++++ Material provided ++++
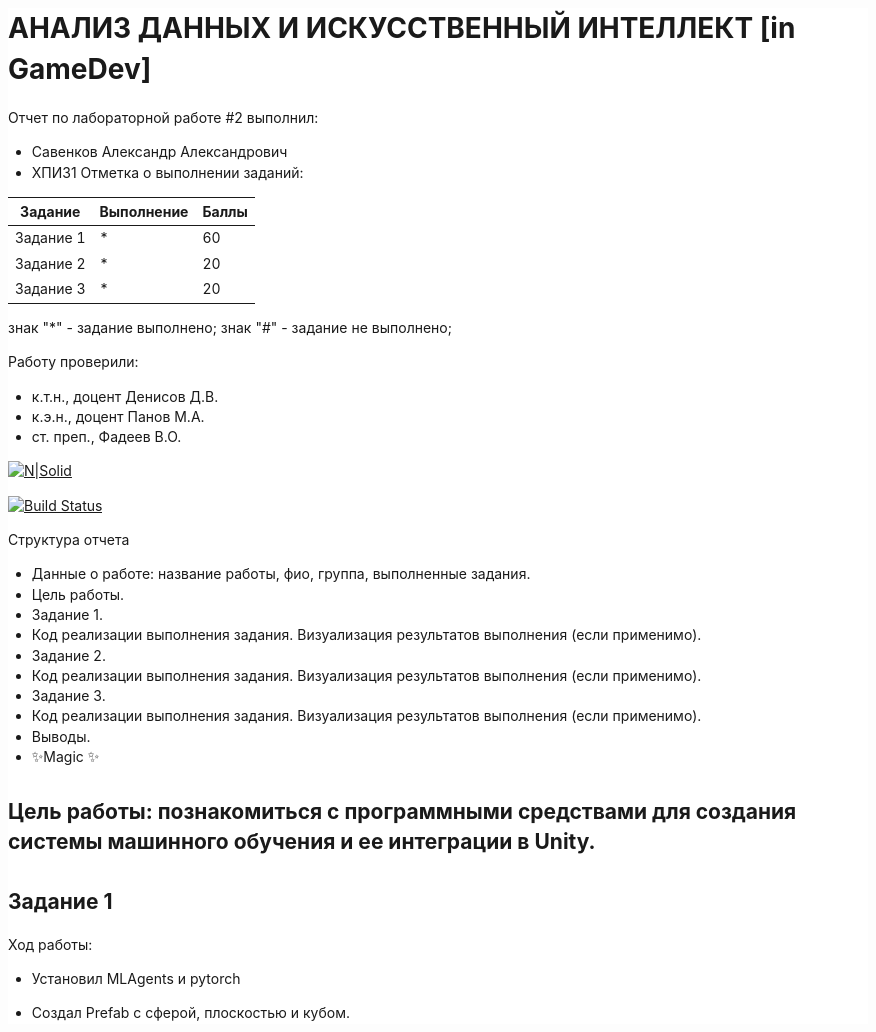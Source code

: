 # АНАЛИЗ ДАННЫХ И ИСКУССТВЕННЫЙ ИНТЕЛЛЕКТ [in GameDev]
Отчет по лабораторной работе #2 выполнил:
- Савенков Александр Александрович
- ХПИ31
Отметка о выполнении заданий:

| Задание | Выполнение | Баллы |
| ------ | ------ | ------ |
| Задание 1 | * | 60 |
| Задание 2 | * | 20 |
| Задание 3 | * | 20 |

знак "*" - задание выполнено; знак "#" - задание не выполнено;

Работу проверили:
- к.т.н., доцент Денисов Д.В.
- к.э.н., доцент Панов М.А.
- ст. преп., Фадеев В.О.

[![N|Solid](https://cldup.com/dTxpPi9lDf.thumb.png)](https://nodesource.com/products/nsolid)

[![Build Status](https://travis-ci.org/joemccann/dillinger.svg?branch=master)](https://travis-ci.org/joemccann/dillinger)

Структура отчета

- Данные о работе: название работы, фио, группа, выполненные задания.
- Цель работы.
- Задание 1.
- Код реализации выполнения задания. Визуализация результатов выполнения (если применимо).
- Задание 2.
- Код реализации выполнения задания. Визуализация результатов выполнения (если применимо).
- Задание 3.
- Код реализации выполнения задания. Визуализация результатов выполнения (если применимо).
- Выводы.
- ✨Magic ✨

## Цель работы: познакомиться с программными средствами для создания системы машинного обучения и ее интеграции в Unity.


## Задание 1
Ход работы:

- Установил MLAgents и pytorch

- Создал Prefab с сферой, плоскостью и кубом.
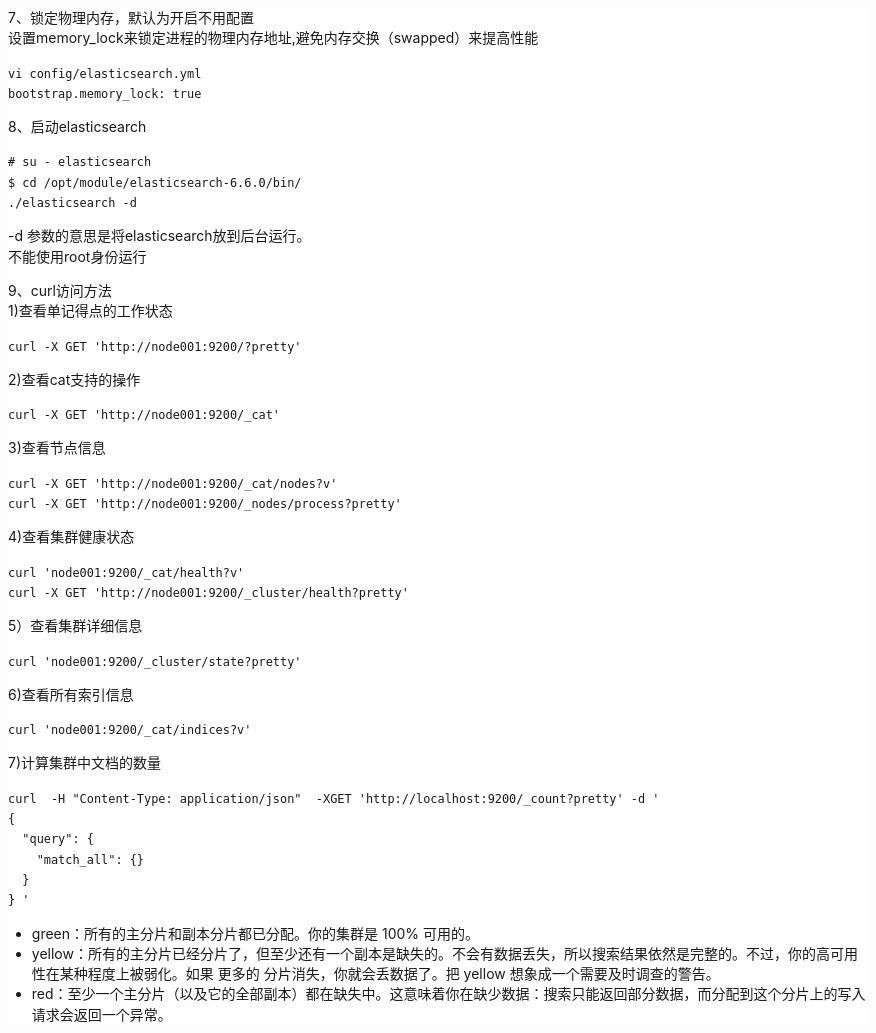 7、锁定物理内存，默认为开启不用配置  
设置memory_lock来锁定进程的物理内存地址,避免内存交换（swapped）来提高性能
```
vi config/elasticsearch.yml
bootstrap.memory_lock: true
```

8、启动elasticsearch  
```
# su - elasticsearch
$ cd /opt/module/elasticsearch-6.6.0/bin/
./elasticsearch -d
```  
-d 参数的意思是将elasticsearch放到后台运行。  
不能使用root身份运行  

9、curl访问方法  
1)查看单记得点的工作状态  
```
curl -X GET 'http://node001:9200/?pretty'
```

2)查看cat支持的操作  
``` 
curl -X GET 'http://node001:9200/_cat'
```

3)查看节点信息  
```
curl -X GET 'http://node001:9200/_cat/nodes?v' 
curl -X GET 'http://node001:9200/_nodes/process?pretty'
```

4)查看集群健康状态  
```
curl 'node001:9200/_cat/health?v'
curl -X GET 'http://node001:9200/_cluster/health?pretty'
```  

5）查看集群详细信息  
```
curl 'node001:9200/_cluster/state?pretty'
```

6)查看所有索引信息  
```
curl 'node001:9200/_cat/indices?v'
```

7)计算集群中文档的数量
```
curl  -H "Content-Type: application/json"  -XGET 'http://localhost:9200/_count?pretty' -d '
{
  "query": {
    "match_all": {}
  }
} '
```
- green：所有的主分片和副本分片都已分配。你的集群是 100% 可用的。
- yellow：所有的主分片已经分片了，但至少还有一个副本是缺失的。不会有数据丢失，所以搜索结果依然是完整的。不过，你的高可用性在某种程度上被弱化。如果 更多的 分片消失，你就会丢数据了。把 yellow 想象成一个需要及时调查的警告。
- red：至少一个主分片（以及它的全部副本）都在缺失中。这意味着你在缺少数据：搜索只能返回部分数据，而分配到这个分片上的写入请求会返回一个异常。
++++
What to work on >>
Exactly repeat the data above; the pictures do not belong in your copy.

Task solution >>
Source code

: # АНАЛИЗ ДАННЫХ И ИСКУССТВЕННЫЙ ИНТЕЛЛЕКТ [in GameDev]
Отчет по лабораторной работе #2 выполнил:
- Савенков Александр Александрович
- ХПИ31
Отметка о выполнении заданий:

| Задание | Выполнение | Баллы |
| ------ | ------ | ------ |
| Задание 1 | * | 60 |
| Задание 2 | * | 20 |
| Задание 3 | * | 20 |

знак "*" - задание выполнено; знак "#" - задание не выполнено;

Работу проверили:
- к.т.н., доцент Денисов Д.В.
- к.э.н., доцент Панов М.А.
- ст. преп., Фадеев В.О.

[![N|Solid](https://cldup.com/dTxpPi9lDf.thumb.png)](https://nodesource.com/products/nsolid)

[![Build Status](https://travis-ci.org/joemccann/dillinger.svg?branch=master)](https://travis-ci.org/joemccann/dillinger)

Структура отчета

- Данные о работе: название работы, фио, группа, выполненные задания.
- Цель работы.
- Задание 1.
- Код реализации выполнения задания. Визуализация результатов выполнения (если применимо).
- Задание 2.
- Код реализации выполнения задания. Визуализация результатов выполнения (если применимо).
- Задание 3.
- Код реализации выполнения задания. Визуализация результатов выполнения (если применимо).
- Выводы.
- ✨Magic ✨

## Цель работы: познакомиться с программными средствами для создания системы машинного обучения и ее интеграции в Unity.


## Задание 1
Ход работы:

- Установил MLAgents и pytorch

- Создал Prefab с сферой, плоскостью и кубом.
 7、锁定物理内存，默认为开启不用配置  
设置memory_lock来锁定进程的物理内存地址,避免内存交换（swapped）来提高性能
```
vi config/elasticsearch.yml
bootstrap.memory_lock: true
```

8、启动elasticsearch  
```
# su - elasticsearch
$ cd /opt/module/elasticsearch-6.6.0/bin/
./elasticsearch -d
```  
-d 参数的意思是将elasticsearch放到后台运行。  
不能使用root身份运行  

9、curl访问方法  
1)查看单记得点的工作状态  
```
curl -X GET 'http://node001:9200/?pretty'
```

2)查看cat支持的操作  
``` 
curl -X GET 'http://node001:9200/_cat'
```

3)查看节点信息  
```
curl -X GET 'http://node001:9200/_cat/nodes?v' 
curl -X GET 'http://node001:9200/_nodes/process?pretty'
```

4)查看集群健康状态  
```
curl 'node001:9200/_cat/health?v'
curl -X GET 'http://node001:9200/_cluster/health?pretty'
```  

5）查看集群详细信息  
```
curl 'node001:9200/_cluster/state?pretty'
```

6)查看所有索引信息  
```
curl 'node001:9200/_cat/indices?v'
```

7)计算集群中文档的数量
```
curl  -H "Content-Type: application/json"  -XGET 'http://localhost:9200/_count?pretty' -d '
{
  "query": {
    "match_all": {}
  }
} '
```
- green：所有的主分片和副本分片都已分配。你的集群是 100% 可用的。
- yellow：所有的主分片已经分片了，但至少还有一个副本是缺失的。不会有数据丢失，所以搜索结果依然是完整的。不过，你的高可用性在某种程度上被弱化。如果 更多的 分片消失，你就会丢数据了。把 yellow 想象成一个需要及时调查的警告。
- red：至少一个主分片（以及它的全部副本）都在缺失中。这意味着你在缺少数据：搜索只能返回部分数据，而分配到这个分片上的写入请求会返回一个异常。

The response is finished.